Section 2. Duties of the President. It shall be the duty of the President to preside at all meetings of members and at meetings of the Trustees and of the Executive Committee and, expect as may otherwise be determined by the Trustees, to exercise general supervision over the affairs of the corporation and in general, perform all the duties usually incident to such office or which may be required by the members of the Board of Trustees.

The President may also appoint, from time to time, such special committees from the membership as he may consider necessary or desirable.

Section 3. Duties of the President-Elect. It shall be the duty of the office of President-Elect to be available to fulfill the roles of the office of President in his/her absence. This incumbent shall proceed to the office of President when vacated by current President. Additionally, this position shall typically hold another Executive Committee office, or head an ad hoc committee, in order to be aware and knowledgeable regarding the operational and other affairs of the organization.

Section 4. Vice President – Facilities. It shall be the duty of the Vice President – Facilities to provide leadership in cooperation with the Executive Director in all areas of planning and maintenance of physical facilities.

Section 5. Vice President – Resident Relations. It shall be the duty of the Vice President – Resident Relations to provide leadership in residential relationships including resident selection, review and internal communications with the Resident Management Councils and responsibility to work with the Executive Director in matters concerning the residents.

Section 6. Vice President – Development. It shall be the duty of the Vice President – Development to provide leadership in all matters of development in cooperation with the Executive Director including community development and relationships with supporting individuals, groups and committees including the Service Board.

Section 7. Vice President – Public Relations It shall be the duty of the Vice President – Public Relations to provide leadership in all matters of public relations in cooperation with the Executive Director to foster board, community and marketplace awareness, acceptance and involvement of the philosophy embodied in the organization’s mission, vision and values.

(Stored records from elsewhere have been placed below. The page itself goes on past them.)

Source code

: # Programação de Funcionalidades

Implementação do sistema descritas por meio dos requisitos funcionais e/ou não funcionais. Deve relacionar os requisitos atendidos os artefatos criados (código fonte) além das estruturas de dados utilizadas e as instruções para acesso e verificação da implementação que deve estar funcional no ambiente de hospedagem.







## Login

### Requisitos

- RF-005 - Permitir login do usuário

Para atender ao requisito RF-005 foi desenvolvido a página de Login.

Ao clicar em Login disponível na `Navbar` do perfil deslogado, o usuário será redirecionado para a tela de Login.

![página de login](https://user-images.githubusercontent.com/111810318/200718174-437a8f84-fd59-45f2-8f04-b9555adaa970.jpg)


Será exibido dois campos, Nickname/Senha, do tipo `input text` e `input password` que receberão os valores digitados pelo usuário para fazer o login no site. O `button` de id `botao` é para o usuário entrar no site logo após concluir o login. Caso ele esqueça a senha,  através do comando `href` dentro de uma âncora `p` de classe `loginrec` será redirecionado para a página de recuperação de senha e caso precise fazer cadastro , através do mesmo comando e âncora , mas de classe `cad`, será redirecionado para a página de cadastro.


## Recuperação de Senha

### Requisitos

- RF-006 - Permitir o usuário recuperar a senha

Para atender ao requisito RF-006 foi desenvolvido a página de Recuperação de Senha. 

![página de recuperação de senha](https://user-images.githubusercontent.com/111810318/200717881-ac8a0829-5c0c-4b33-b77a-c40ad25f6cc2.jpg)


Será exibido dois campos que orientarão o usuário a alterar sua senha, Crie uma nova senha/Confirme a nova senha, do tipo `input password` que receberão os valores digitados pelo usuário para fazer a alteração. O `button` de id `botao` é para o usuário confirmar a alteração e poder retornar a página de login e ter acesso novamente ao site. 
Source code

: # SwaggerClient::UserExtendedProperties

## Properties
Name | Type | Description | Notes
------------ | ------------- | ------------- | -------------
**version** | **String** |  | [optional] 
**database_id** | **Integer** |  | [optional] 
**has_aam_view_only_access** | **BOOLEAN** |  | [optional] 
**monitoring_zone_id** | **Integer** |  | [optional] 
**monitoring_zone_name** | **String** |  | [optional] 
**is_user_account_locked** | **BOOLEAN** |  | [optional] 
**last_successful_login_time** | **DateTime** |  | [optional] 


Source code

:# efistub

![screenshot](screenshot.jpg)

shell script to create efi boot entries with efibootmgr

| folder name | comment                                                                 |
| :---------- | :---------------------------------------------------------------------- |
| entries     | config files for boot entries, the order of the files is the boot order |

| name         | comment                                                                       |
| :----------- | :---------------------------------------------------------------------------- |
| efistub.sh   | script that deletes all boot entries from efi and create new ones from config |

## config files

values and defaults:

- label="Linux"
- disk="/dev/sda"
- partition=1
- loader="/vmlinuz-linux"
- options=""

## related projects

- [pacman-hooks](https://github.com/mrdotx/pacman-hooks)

Section 8. Vice President – Trustee Development It shall be the duty of the Vice President – Trustee Development to provide leadership in all matters of trustee development in cooperation with the Executive Director including orientation and education of trustees as well as targeting individuals in the community who would provide their talents and expertise to Creative Living in a meaningful way.

Section 9. Vice President – Human Resources. It shall be the duty of the Vice President, Human Resources, in cooperation with the Executive Director, to oversee the resolution of human resource related issues/concerns and the implementation and maintenance of human resource policies and procedures and related organizational documents.

Section 10. Duties of the Secretary. It shall be the duty of the secretary to keep an accurate record of the acts and proceedings of the members, Trustees, and the Executive Committee and in general to perform all the duties usually incident to such office or which may be required by the members or Trustees and, on the expiration of his term of office, to deliver all books, paper and property of the corporation in his hands to his successor or to the President.

Section 11. Duties of the Treasurer. The Treasurer shall receive and safely keep all money and choses in action and securities belonging to the corporation, and disburse the same, under the direction of the Board of Trustees or the Executive Committee; shall keep an accurate account of the finances of the corporation in books, specially to be provided him for that purpose, and hold the same open for inspection and examination of the Trustees and that a committee of the Trustees or members appointed for such inspection, and shall present abstracts of the same at annual meetings of members, or at any other meetings when requested, shall give bond and such sums with such security as the Board of Trustees may require for the faithful performance of his duties; on the expiration of his term of office shall deliver all money and other property of the corporation in his hands to his successor or to the President; and shall perform all other duties which may be required of him by the members or the Trustees. If
bond is required as security by the Board of Trustees, upon majority vote by the Board of Trustees the Treasurer may be reimbursed for the costs of any such bonds. The Treasurer may delegate with consent of the Board such day to day responsibilities to such Assistant Treasurer(s) and other persons employed by the corporation.

ARTICLE IV
FOUNDERS

Section 1. Designation of Founder. The Board of Trustees by unanimous vote, has bestowed the title of Founder upon Peg Dickhaut, Charles Frank, Ernest Johnson, Richard Maxwell, Paul Savage, and Edward Whipps in recognition of their exceptional services in the creation of Creative Living and their devotion to the purposes for which it was formed.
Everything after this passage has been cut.